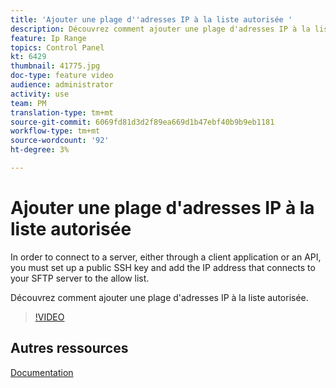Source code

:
 ```yaml
---
title: 'Ajouter une plage d''adresses IP à la liste autorisée '
description: Découvrez comment ajouter une plage d'adresses IP à la liste autorisée.
feature: Ip Range
topics: Control Panel
kt: 6429
thumbnail: 41775.jpg
doc-type: feature video
audience: administrator
activity: use
team: PM
translation-type: tm+mt
source-git-commit: 6069fd81d3d2f89ea669d1b47ebf40b9b9eb1181
workflow-type: tm+mt
source-wordcount: '92'
ht-degree: 3%

---
```



# Ajouter une plage d&#39;adresses IP à la liste autorisée

In order to connect to a server, either through a client application or an API, you must set up a public SSH key and add the IP address that connects to your SFTP server to the allow list.

Découvrez comment ajouter une plage d&#39;adresses IP à la liste autorisée.

>[!VIDEO](https://video.tv.adobe.com/v/41775?quality=12)

## Autres ressources

[Documentation](https://docs.adobe.com/content/help/en/control-panel/using/sftp-management/ip-range-allow-listing.html)
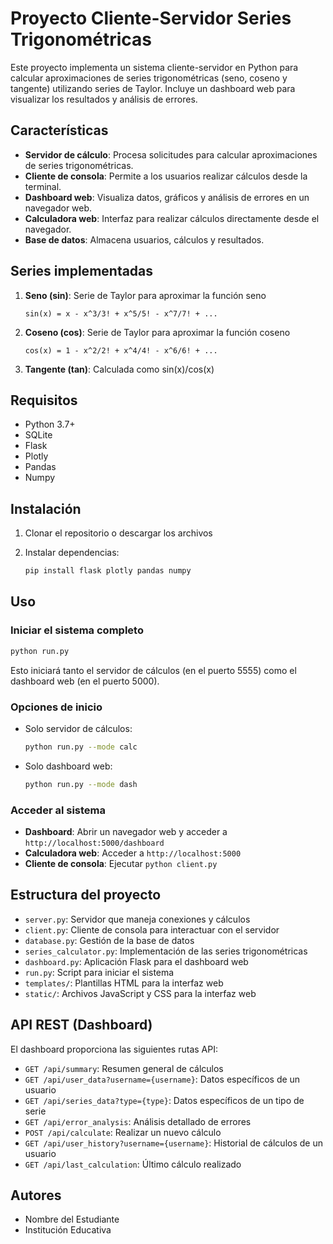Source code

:# Proyecto Cliente-Servidor Series Trigonométricas

Este proyecto implementa un sistema cliente-servidor en Python para calcular aproximaciones de series trigonométricas (seno, coseno y tangente) utilizando series de Taylor. Incluye un dashboard web para visualizar los resultados y análisis de errores.

## Características

- **Servidor de cálculo**: Procesa solicitudes para calcular aproximaciones de series trigonométricas.
- **Cliente de consola**: Permite a los usuarios realizar cálculos desde la terminal.
- **Dashboard web**: Visualiza datos, gráficos y análisis de errores en un navegador web.
- **Calculadora web**: Interfaz para realizar cálculos directamente desde el navegador.
- **Base de datos**: Almacena usuarios, cálculos y resultados.

## Series implementadas

1. **Seno (sin)**: Serie de Taylor para aproximar la función seno
   ```
   sin(x) = x - x^3/3! + x^5/5! - x^7/7! + ...
   ```

2. **Coseno (cos)**: Serie de Taylor para aproximar la función coseno
   ```
   cos(x) = 1 - x^2/2! + x^4/4! - x^6/6! + ...
   ```

3. **Tangente (tan)**: Calculada como sin(x)/cos(x)

## Requisitos

- Python 3.7+
- SQLite
- Flask
- Plotly
- Pandas
- Numpy

## Instalación

1. Clonar el repositorio o descargar los archivos

2. Instalar dependencias:
   ```bash
   pip install flask plotly pandas numpy
   ```

## Uso

### Iniciar el sistema completo

```bash
python run.py
```

Esto iniciará tanto el servidor de cálculos (en el puerto 5555) como el dashboard web (en el puerto 5000).

### Opciones de inicio

- Solo servidor de cálculos:
  ```bash
  python run.py --mode calc
  ```

- Solo dashboard web:
  ```bash
  python run.py --mode dash
  ```

### Acceder al sistema

- **Dashboard**: Abrir un navegador web y acceder a `http://localhost:5000/dashboard`
- **Calculadora web**: Acceder a `http://localhost:5000`
- **Cliente de consola**: Ejecutar `python client.py`

## Estructura del proyecto

- `server.py`: Servidor que maneja conexiones y cálculos
- `client.py`: Cliente de consola para interactuar con el servidor
- `database.py`: Gestión de la base de datos
- `series_calculator.py`: Implementación de las series trigonométricas
- `dashboard.py`: Aplicación Flask para el dashboard web
- `run.py`: Script para iniciar el sistema
- `templates/`: Plantillas HTML para la interfaz web
- `static/`: Archivos JavaScript y CSS para la interfaz web

## API REST (Dashboard)

El dashboard proporciona las siguientes rutas API:

- `GET /api/summary`: Resumen general de cálculos
- `GET /api/user_data?username={username}`: Datos específicos de un usuario
- `GET /api/series_data?type={type}`: Datos específicos de un tipo de serie
- `GET /api/error_analysis`: Análisis detallado de errores
- `POST /api/calculate`: Realizar un nuevo cálculo
- `GET /api/user_history?username={username}`: Historial de cálculos de un usuario
- `GET /api/last_calculation`: Último cálculo realizado

## Autores

- Nombre del Estudiante
- Institución Educativa
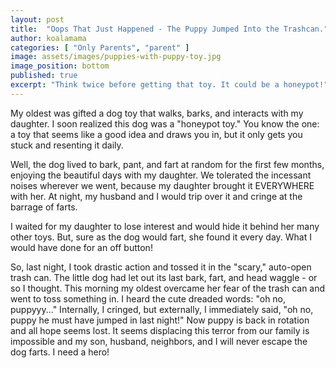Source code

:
 ```yaml
---
layout: post
title:  "Oops That Just Happened - The Puppy Jumped Into the Trashcan."
author: koalamama
categories: [ "Only Parents", "parent" ]
image: assets/images/puppies-with-puppy-toy.jpg
image_position: bottom
published: true
excerpt: "Think twice before getting that toy. It could be a honeypot!"
---
```


My oldest was gifted a dog toy that walks, barks, and interacts with my daughter. I soon realized this dog was a "honeypot toy." You know the one: a toy that seems like a good idea and draws you in, but it only gets you stuck and resenting it daily.

Well, the dog lived to bark, pant, and fart at random for the first few months, enjoying the beautiful days with my daughter. We tolerated the incessant noises wherever we went, because my daughter brought it EVERYWHERE with her. At night, my husband and I would trip over it and cringe at the barrage of farts.

I waited for my daughter to lose interest and would hide it behind her many other toys. But, sure as the dog would fart, she found it every day. What I would have done for an off button!

So, last night, I took drastic action and tossed it in the "scary," auto-open trash can. The little dog had let out its last bark, fart, and head waggle - or so I thought. This morning my oldest overcame her fear of the trash can and went to toss something in. I heard the cute dreaded words: "oh no, puppyyy..." Internally, I cringed, but externally, I immediately said, "oh no, puppy he must have jumped in last night!" Now puppy is back in rotation and all hope seems lost. It seems displacing this terror from our family is impossible and my son, husband, neighbors, and I will never escape the dog farts. I need a hero!
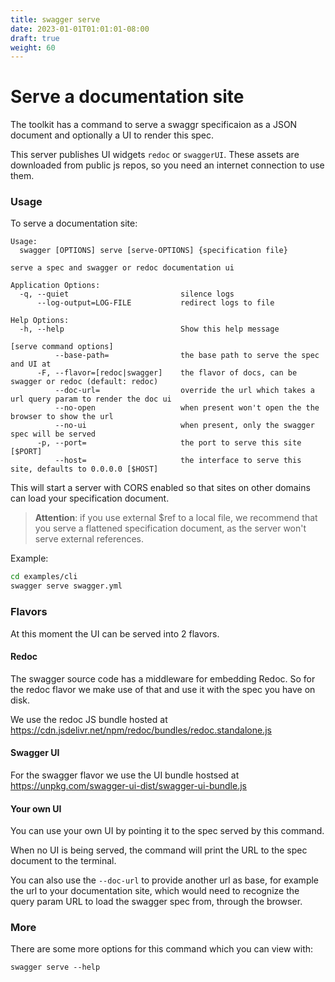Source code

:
 ```yaml
---
title: swagger serve
date: 2023-01-01T01:01:01-08:00
draft: true
weight: 60
---
```

# Serve a documentation site

The toolkit has a command to serve a swaggr specificaion as a JSON document and optionally a UI to render this spec.

This server publishes UI widgets `redoc` or `swaggerUI`.
These assets are downloaded from public js repos, so you need an internet connection to use them.

### Usage

To serve a documentation site:

```
Usage:
  swagger [OPTIONS] serve [serve-OPTIONS] {specification file}

serve a spec and swagger or redoc documentation ui

Application Options:
  -q, --quiet                         silence logs
      --log-output=LOG-FILE           redirect logs to file

Help Options:
  -h, --help                          Show this help message

[serve command options]
          --base-path=                the base path to serve the spec and UI at
      -F, --flavor=[redoc|swagger]    the flavor of docs, can be swagger or redoc (default: redoc)
          --doc-url=                  override the url which takes a url query param to render the doc ui
          --no-open                   when present won't open the the browser to show the url
          --no-ui                     when present, only the swagger spec will be served
      -p, --port=                     the port to serve this site [$PORT]
          --host=                     the interface to serve this site, defaults to 0.0.0.0 [$HOST]
```

This will start a server with CORS enabled so that sites on other domains can load your specification document.

> **Attention**: if you use external $ref to a local file, we recommend that you serve a flattened specification document,
> as the server won't serve external references.

Example:
```sh
cd examples/cli
swagger serve swagger.yml
```

### Flavors

At this moment the UI can be served into 2 flavors.

#### Redoc

The swagger source code has a middleware for embedding Redoc.
So for the redoc flavor we make use of that and use it with the spec you have on disk.

We use the redoc JS bundle hosted at https://cdn.jsdelivr.net/npm/redoc/bundles/redoc.standalone.js

#### Swagger UI

For the swagger flavor we use the UI bundle hostsed at https://unpkg.com/swagger-ui-dist/swagger-ui-bundle.js

#### Your own UI

You can use your own UI by pointing it to the spec served by this command.

When no UI is being served, the command will print the URL to the spec document to the terminal.

You can also use the `--doc-url` to provide another url as base, for example
the url to your documentation site, which would need to recognize the query param URL to load the swagger spec from,
through the browser.

### More

There are some more options for this command which you can view with:

```
swagger serve --help
```
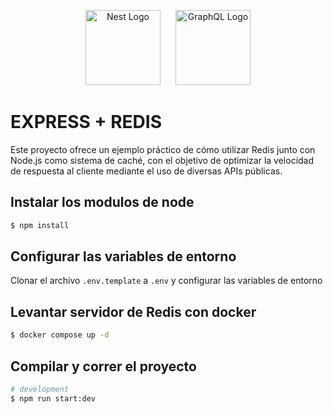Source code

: <p align="center">
  <a target="blank">
    <img src="https://expressjs.com/images/brand/logo-dark.svg" width="120" alt="Nest Logo" />
  </a>
  <a target="blank" style="margin-left: 20px;">
    <img src="https://dwglogo.com/wp-content/uploads/2017/12/1100px_Redis_Logo_01.png" width="120" alt="GraphQL Logo" />
  </a>
</p>

# EXPRESS + REDIS

Este proyecto ofrece un ejemplo práctico de cómo utilizar Redis junto con Node.js como sistema de caché, con el objetivo de optimizar la velocidad de respuesta al cliente mediante el uso de diversas APIs públicas.

## Instalar los modulos de node

```bash
$ npm install
```

## Configurar las variables de entorno
Clonar el archivo `.env.template` a `.env` y configurar las variables de entorno

## Levantar servidor de Redis con docker
```bash
$ docker compose up -d
```

## Compilar y correr el proyecto

```bash
# development
$ npm run start:dev
```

### [Your goal]
The required output is the exact lines from the opening line of the entries through the line with "- **Dashboard web**: Visualiza", inclusive, without pictures.

### [Output for this task]
Source code

:
 ```yaml
---
title: 'Ajouter une plage d''adresses IP à la liste autorisée '
description: Découvrez comment ajouter une plage d'adresses IP à la liste autorisée.
feature: Ip Range
topics: Control Panel
kt: 6429
thumbnail: 41775.jpg
doc-type: feature video
audience: administrator
activity: use
team: PM
translation-type: tm+mt
source-git-commit: 6069fd81d3d2f89ea669d1b47ebf40b9b9eb1181
workflow-type: tm+mt
source-wordcount: '92'
ht-degree: 3%

---
```



# Ajouter une plage d&#39;adresses IP à la liste autorisée

In order to connect to a server, either through a client application or an API, you must set up a public SSH key and add the IP address that connects to your SFTP server to the allow list.

Découvrez comment ajouter une plage d&#39;adresses IP à la liste autorisée.

>[!VIDEO](https://video.tv.adobe.com/v/41775?quality=12)

## Autres ressources

[Documentation](https://docs.adobe.com/content/help/en/control-panel/using/sftp-management/ip-range-allow-listing.html)
Source code

:# Proyecto Cliente-Servidor Series Trigonométricas

Este proyecto implementa un sistema cliente-servidor en Python para calcular aproximaciones de series trigonométricas (seno, coseno y tangente) utilizando series de Taylor. Incluye un dashboard web para visualizar los resultados y análisis de errores.

## Características

- **Servidor de cálculo**: Procesa solicitudes para calcular aproximaciones de series trigonométricas.
- **Cliente de consola**: Permite a los usuarios realizar cálculos desde la terminal.
- **Dashboard web**: Visualiza datos, gráficos y análisis de errores en un navegador web.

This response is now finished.